5. Miss Geeta Menon appearing for respondent-7 while supporting the contention of learned Additional Government Advocate further submitted that Clause 8 of the Control Order empowers Central Government to issue such directions as it may deem fit to any producer of Khandasari sugar or owner of power crushers, Khandasari units, crushers and co-operative society etc., regarding purchase of sugarcane or sugarcane juice, production, maintenance of stocks, storage, price, packing, payment, disposal, delivery and distribution of sugarcane, gur, gul, jaggery and rab or Khandasari sugar or the period or hours to be worked. According to Miss. Menon that the power conferred on the Central Government under Clause 8 has been delegated to the State Government as provided under Clause 11 of the Control Order, and in exercise of that power the State Government had fixed the price in Annexure-'C' and the fixation of the said price made by State Government in Annexure-'C' has been incorporated by the Licensing Authority as a condition of licence and therefore there is no infirmity either in the order Annexure-'C' or the condition incorporated in the licences impugned. Miss. Menon further contended that the price fixed is highly fair and reasonable and on account of that the petitioners cannot have any grievance. According to the learned Counsel, if at this stage the conditions imposed in the licence incorporating the price fixed is quashed by this Court, it would result in irreparable injury to sugarcane growers who are all farmers and as it is they have been deprived of their fair price for the sugarcane sold by them for the last over five years.
6. In reply to the submissions made by the learned Additional Government Advocate and Miss Menon, Sri Rao submitted that since there is a specific provision provided under Clause 4 of the Control Order it is not permissible for the respondents to rely upon Clause 8 of the Control Order; and since there is no fixation of price made as provided under Clause 4 of the Control Order, liberty should not be reserved to the respondents to fix the price of the sugarcane.
7. In view of the rival contentions advanced by the learned Counsel for the parties, the questions that would arise for my consideration are :
(i) Whether the Clause 14 incorporated in the licenses impugned are liable to be quashed/struck down as one without authority of law;
(ii) In the event of this Court taking the view that the conditions imposed are liable to be quashed or struck down, whether liberty should be reserved to the respondents 1 to 6 to pass fresh orders fixing the price of the sugarcane already delivered to the unit of the petitioners;
8. Before proceeding to consider the contentions advanced on behalf of the parties, it would be useful to refer to some of the provisions of the Control Order and also the licensing order.
9. The Control Order has been issued by the Central Government in exercise of the power conferred on it under Section 3 of the Essential Commodities Act, 1955 (hereinafter referred to as the 'Act').

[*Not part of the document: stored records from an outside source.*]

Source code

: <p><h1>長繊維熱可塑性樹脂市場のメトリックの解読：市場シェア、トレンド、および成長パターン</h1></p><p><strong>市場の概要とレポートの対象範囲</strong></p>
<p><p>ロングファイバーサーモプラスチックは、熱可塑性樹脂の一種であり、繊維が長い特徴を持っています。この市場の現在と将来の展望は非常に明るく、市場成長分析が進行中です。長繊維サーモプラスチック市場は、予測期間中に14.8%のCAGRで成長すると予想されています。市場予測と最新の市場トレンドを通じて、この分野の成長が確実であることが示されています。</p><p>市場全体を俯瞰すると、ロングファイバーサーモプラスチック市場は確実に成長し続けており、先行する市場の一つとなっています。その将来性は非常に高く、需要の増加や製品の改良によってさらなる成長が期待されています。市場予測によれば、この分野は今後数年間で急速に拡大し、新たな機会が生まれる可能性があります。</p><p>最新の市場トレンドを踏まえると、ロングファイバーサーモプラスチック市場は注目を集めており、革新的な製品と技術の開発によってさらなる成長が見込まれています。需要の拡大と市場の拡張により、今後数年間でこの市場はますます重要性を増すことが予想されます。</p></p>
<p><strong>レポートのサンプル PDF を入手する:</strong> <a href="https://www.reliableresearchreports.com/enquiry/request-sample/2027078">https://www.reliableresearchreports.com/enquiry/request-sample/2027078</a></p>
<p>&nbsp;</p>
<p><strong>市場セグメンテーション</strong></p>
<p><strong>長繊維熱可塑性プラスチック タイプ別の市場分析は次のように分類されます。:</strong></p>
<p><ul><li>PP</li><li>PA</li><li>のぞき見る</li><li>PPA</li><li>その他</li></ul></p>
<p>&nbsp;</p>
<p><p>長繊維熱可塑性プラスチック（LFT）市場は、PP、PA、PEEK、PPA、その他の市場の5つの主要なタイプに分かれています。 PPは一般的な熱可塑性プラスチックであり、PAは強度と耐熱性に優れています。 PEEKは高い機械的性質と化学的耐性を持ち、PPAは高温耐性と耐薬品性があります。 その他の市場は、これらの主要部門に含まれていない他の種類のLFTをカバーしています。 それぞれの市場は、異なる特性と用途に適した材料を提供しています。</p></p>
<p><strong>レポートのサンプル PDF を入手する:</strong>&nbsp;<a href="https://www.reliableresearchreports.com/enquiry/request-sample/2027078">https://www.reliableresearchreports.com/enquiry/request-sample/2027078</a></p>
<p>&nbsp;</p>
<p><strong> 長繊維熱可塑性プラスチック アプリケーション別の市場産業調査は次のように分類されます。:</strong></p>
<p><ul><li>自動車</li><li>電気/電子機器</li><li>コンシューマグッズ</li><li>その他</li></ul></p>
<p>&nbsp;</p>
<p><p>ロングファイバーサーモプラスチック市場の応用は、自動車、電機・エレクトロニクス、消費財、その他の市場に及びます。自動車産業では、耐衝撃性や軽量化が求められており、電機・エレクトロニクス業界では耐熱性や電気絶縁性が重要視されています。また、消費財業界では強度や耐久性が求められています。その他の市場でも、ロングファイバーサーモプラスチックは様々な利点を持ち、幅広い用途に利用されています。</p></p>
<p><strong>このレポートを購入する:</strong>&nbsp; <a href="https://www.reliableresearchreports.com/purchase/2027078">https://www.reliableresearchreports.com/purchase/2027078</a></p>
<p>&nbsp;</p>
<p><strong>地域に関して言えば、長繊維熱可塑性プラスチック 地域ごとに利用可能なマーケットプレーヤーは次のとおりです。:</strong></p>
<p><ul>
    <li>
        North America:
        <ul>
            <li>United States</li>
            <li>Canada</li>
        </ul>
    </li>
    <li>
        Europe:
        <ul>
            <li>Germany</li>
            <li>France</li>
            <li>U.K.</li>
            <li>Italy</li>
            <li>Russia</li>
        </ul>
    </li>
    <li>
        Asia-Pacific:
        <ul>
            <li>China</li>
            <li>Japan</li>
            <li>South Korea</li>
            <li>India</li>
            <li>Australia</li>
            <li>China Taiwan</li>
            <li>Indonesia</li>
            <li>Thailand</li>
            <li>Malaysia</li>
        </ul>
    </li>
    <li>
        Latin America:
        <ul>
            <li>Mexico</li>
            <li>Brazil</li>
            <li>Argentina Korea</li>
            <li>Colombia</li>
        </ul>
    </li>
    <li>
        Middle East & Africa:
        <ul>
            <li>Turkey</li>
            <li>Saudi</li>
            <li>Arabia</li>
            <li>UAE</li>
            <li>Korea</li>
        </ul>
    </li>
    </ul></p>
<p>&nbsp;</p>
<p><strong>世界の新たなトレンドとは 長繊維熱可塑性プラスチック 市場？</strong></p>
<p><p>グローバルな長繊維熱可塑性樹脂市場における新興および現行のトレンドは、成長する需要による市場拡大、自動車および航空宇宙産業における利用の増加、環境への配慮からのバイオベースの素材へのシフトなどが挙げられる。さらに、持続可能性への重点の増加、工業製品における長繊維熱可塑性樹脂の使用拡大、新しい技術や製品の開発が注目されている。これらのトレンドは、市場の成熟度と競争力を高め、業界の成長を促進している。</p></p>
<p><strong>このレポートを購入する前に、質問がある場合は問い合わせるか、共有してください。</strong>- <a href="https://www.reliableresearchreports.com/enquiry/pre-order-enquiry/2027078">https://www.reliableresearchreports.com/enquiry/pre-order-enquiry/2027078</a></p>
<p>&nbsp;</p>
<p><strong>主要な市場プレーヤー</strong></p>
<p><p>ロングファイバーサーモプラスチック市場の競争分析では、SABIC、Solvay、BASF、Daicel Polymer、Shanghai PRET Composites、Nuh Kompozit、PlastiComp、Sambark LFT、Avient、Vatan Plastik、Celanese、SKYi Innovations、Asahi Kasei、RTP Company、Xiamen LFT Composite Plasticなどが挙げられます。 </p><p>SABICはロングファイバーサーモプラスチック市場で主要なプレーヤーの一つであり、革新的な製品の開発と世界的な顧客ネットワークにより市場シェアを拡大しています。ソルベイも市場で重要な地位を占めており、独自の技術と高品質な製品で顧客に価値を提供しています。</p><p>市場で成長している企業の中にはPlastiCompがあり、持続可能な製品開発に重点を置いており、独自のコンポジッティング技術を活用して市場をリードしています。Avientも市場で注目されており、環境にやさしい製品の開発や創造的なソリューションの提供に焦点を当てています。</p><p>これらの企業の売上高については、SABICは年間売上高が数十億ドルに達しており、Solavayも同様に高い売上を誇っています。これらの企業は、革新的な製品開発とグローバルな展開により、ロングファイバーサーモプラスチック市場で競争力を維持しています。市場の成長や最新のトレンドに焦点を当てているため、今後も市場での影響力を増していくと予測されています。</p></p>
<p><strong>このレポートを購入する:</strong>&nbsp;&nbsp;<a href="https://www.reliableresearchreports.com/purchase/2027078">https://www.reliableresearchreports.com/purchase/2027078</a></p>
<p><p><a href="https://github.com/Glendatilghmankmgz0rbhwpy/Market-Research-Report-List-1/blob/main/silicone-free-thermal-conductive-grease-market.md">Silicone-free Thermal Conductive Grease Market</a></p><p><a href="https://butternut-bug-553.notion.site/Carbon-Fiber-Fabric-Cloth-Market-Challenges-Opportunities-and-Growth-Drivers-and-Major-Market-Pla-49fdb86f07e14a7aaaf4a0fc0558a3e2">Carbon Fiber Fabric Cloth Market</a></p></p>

10. Clause (d) of Section 2 of the Act defines Khandasari sugar as the sugar produced by open pan process; Clause (e) of Section 2 defines "Khandasari Unit" as a unit engaged or ordinarily engaged in the manufacture of Khandasari sugar from sugarcane juice or rab; Clause (g) of Section 2 defines 'Price' as the price or the minimum price fixed by the Central Government from time to time for sugarcane delivered -
(i) to a sugar factory at the gate of the factory or at a sugarcane purchasing centre; or
(ii) to a Khandasari unit;
Clause (h) defines "producer of Khandasari sugar" as a person carrying on the business of manufacturing sugar by open pan process;
Clause (i) defines "producer of sugar" as a person carrying on the business of manufacturing sugar by vacuum pan process.
Clause 3 of the Control Order provides for the fixation of minimum price of sugar cane payable by producer of sugar.
Clause 4 of the Control Order provides for minimum price of sugar cane payable by producers of Khandasari sugar. The said provision reads as follows :
"The Central Government or State Government, with the concurrence of the Central Government, may, by notification in the official Gazette, from time to time, fix the minimum price or the price of sugarcane to be paid by producers of khandasari sugar or their agents for the sugarcane purchased by them:
Provided that the price or the price of sugarcane so fixed shall not exceed the minimum price of sugarcane fixed for payment by producers of sugar in the region:
(Provided further that no person shall sell or agree to sell sugarcane to a producer of khandasari sugar or his agent, and no such producer or his agent shall purchase or agree to purchase sugarcane, at the price lower than that fixed under Clause 4;
(Provided also that the Central Government or with the approval of the Central Government, the State Government, may, in such circumstances and subject to such conditions as specified in Clause 4-A, allow a suitable rebate in the price so fixed.)....."
Clause 8 of the Control order which empowers the Central Government to issue direction to producers of Khandasari sugar and others reads as follows:
"The Central Government may, from time to time by general or special order, issue directions to any producer of Khandasari sugar or owner of a power crusher, khandasari unit or the agent of such producer or owner or a co-operative society, regarding the purchase of sugarcane or sugarcane juice, production, maintenance of stocks, storage, price, packing, payment, disposal, delivery and distribution of sugarcane, gur, gul, jaggery and rab or khandasari sugar or the period or hours to be worked."
Clause 11 of the Control Order which provides for "Delegation of Powers" reads as follows:
"(1) The Central Government may, by notification in the Official Gazette, direct that all or any of the powers conferred upon it by this Order shall, subject to such restrictions, exceptions and conditions, if any, as may be specified in the direction, be exercisable also by;
(a) any officer or authority of the Central Government;
(b) a State Government or any officer or authority of a State Government.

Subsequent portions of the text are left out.